» Records from a data collection
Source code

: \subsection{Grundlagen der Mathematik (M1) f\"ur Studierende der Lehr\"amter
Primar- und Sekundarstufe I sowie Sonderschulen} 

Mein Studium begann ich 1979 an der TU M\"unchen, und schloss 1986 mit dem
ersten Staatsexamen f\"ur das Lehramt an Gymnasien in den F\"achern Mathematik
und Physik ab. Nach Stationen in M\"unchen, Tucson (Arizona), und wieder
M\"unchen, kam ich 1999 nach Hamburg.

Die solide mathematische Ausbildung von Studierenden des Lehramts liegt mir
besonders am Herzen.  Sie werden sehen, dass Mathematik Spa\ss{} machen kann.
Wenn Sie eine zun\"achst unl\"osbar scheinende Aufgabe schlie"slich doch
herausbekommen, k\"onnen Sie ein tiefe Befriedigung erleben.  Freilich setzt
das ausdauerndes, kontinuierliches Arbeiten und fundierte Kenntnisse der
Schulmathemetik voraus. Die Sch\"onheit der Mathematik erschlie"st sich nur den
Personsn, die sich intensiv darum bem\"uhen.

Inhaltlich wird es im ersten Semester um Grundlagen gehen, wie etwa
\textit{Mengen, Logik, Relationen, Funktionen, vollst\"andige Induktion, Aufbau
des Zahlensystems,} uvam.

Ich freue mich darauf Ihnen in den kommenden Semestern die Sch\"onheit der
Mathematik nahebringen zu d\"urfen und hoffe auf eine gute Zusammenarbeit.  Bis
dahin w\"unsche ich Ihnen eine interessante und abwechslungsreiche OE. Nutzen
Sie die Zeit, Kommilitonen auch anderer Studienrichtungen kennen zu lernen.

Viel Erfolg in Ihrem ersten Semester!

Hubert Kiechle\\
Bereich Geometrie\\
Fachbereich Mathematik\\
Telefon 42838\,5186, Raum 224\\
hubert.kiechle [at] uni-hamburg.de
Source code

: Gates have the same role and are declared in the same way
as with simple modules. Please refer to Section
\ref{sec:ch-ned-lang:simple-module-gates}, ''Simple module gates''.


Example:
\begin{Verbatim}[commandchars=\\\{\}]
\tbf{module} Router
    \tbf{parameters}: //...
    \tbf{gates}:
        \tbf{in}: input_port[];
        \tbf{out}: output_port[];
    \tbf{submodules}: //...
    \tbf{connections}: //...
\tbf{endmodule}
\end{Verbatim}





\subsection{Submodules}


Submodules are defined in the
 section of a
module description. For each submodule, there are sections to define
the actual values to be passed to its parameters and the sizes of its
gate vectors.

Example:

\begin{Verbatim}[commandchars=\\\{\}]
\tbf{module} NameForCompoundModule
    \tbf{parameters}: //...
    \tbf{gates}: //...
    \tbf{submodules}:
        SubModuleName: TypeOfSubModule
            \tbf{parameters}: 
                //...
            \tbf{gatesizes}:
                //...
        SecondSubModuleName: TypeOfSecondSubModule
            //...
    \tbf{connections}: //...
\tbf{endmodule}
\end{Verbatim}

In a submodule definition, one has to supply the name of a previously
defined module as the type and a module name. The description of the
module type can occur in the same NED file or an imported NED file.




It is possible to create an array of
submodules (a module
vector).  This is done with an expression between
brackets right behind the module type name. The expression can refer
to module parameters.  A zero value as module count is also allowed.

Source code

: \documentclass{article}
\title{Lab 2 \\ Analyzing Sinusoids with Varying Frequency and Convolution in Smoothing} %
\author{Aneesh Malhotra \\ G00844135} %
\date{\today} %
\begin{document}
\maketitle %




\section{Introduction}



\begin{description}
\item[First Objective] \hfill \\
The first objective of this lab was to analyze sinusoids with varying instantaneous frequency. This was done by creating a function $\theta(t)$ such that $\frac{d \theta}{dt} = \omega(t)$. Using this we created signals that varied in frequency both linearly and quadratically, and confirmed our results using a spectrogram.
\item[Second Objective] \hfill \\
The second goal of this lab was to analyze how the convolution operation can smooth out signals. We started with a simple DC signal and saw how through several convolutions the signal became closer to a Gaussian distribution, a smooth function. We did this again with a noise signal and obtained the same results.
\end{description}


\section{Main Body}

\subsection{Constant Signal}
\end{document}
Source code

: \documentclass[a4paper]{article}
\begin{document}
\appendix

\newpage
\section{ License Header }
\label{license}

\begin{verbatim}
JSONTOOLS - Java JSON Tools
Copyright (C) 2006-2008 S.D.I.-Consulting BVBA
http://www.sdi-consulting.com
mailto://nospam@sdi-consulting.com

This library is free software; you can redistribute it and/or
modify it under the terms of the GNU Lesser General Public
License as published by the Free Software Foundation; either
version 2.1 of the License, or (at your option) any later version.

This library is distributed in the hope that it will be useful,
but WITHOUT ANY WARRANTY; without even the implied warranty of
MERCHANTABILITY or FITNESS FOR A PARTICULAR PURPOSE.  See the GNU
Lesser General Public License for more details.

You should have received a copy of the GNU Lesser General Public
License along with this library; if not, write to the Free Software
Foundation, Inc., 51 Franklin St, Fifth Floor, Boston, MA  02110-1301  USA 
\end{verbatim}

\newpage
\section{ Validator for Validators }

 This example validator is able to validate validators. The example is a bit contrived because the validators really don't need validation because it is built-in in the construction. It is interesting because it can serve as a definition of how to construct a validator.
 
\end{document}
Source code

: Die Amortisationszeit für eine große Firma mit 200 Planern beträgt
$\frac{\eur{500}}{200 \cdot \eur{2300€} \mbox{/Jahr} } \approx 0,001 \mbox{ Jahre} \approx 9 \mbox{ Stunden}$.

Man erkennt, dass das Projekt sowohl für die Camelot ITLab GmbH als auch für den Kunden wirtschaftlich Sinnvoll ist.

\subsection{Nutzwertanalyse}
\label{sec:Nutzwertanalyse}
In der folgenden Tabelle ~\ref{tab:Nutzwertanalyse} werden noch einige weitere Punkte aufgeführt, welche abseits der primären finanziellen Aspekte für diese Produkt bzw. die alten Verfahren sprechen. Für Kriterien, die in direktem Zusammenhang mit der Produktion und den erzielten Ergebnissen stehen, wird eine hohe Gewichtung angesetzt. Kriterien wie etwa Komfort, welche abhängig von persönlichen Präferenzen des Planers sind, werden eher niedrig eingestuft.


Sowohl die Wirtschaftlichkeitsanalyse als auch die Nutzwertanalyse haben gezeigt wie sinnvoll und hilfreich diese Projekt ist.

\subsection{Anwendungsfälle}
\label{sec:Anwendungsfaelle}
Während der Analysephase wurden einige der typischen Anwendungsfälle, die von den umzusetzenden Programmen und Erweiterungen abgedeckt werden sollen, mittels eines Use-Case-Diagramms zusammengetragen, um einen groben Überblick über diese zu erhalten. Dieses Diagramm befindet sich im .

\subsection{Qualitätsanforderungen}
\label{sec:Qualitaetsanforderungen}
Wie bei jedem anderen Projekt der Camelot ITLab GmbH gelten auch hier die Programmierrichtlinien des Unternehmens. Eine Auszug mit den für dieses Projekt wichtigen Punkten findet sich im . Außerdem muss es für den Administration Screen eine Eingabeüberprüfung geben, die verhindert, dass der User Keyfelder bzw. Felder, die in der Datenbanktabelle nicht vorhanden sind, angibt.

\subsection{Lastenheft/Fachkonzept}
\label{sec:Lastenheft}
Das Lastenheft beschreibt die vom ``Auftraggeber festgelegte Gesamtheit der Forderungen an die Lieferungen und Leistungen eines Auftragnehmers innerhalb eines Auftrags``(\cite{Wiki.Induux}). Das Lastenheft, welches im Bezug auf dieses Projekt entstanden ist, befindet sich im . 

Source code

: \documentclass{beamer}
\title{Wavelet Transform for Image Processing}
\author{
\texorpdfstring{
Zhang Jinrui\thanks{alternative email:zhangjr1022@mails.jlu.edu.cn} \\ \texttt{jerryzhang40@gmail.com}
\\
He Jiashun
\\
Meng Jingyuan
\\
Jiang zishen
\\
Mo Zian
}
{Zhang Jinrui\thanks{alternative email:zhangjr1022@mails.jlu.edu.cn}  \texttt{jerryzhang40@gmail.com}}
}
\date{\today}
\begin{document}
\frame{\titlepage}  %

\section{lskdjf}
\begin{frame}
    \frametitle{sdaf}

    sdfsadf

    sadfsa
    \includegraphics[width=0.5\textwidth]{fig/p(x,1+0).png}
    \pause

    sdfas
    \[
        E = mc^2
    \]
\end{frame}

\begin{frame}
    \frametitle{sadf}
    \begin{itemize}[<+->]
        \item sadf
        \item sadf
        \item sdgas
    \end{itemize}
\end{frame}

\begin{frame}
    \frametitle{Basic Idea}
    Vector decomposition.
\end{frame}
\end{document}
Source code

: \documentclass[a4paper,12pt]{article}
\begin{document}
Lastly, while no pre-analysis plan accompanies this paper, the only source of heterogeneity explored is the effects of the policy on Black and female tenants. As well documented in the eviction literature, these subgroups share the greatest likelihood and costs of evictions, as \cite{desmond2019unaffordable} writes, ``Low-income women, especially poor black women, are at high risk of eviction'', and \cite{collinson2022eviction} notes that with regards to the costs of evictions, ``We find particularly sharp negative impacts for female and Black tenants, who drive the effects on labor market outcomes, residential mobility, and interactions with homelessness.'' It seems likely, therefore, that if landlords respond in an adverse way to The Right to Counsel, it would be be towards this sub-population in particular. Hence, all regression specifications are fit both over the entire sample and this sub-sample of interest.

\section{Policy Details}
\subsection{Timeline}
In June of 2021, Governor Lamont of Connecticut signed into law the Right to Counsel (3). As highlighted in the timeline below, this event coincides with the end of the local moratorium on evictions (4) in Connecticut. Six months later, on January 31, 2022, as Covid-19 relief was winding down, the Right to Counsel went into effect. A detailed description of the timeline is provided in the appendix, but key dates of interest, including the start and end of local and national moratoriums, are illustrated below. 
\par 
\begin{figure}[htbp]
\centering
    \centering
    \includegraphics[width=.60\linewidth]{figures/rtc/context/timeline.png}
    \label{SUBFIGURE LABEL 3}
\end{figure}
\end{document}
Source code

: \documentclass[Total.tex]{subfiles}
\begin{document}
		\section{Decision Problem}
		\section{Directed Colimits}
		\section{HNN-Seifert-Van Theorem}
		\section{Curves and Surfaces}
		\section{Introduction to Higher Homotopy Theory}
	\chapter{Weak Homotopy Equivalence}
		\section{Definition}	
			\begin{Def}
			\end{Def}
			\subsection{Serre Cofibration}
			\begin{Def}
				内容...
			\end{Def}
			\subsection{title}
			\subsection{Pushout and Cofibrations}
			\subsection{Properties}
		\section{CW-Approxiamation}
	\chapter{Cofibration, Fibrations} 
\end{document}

» AIM OF THE TASK
Repeat the data word for word, starting at its first line and stopping after the line that contains "1999 nach Hamburg.".

» OUTPUT FOR THIS TASK
Source code

: \subsection{Grundlagen der Mathematik (M1) f\"ur Studierende der Lehr\"amter
Primar- und Sekundarstufe I sowie Sonderschulen} 

Mein Studium begann ich 1979 an der TU M\"unchen, und schloss 1986 mit dem
ersten Staatsexamen f\"ur das Lehramt an Gymnasien in den F\"achern Mathematik
und Physik ab. Nach Stationen in M\"unchen, Tucson (Arizona), und wieder
M\"unchen, kam ich 1999 nach Hamburg.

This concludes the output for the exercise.